● **REQUIRED ACTION**: The result should be every line of the listing that contains "License".

● **EXTRACTED MATERIAL**:
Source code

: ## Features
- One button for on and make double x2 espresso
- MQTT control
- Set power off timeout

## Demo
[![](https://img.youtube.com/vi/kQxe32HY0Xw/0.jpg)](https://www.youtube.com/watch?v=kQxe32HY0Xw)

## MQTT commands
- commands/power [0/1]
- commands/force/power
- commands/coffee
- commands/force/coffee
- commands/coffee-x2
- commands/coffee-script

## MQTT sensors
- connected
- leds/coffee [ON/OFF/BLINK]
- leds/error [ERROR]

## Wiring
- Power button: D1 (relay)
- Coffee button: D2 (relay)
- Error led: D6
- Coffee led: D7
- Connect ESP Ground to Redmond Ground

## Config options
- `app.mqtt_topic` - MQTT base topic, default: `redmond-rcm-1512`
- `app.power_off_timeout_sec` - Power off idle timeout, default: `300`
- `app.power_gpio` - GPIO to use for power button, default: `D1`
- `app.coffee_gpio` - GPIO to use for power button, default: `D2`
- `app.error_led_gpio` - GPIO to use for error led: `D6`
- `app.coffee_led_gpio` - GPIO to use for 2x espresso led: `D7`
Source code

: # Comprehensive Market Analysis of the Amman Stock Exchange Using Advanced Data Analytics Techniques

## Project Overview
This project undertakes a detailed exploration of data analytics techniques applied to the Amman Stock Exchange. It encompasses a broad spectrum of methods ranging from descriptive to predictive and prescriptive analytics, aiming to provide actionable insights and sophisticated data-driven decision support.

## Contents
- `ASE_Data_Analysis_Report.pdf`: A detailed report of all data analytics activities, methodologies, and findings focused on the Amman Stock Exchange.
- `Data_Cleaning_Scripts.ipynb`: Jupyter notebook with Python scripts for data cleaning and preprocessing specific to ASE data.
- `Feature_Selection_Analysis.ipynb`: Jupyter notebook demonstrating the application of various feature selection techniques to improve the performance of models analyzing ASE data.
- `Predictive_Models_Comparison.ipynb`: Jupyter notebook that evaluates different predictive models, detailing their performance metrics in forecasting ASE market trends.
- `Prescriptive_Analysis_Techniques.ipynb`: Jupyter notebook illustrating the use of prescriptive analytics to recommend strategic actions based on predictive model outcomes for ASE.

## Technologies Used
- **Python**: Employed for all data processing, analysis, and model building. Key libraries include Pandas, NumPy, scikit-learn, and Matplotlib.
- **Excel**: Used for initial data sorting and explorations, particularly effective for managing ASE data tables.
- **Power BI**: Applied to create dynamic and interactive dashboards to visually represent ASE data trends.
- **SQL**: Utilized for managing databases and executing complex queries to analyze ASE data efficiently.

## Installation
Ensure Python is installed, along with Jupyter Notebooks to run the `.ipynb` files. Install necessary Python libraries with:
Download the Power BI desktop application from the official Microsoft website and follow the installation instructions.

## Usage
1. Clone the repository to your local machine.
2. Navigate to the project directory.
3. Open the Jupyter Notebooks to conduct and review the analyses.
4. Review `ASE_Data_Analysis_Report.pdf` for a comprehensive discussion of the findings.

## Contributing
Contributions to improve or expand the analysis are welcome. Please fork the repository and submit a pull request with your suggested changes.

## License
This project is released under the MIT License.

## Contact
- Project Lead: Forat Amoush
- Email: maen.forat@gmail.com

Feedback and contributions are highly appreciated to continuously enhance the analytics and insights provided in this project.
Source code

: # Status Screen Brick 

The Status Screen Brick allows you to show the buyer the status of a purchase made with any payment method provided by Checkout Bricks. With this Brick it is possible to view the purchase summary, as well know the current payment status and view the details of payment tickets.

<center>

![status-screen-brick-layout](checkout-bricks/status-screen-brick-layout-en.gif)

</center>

● **THE ANSWER**:
## License
This project is released under the MIT License.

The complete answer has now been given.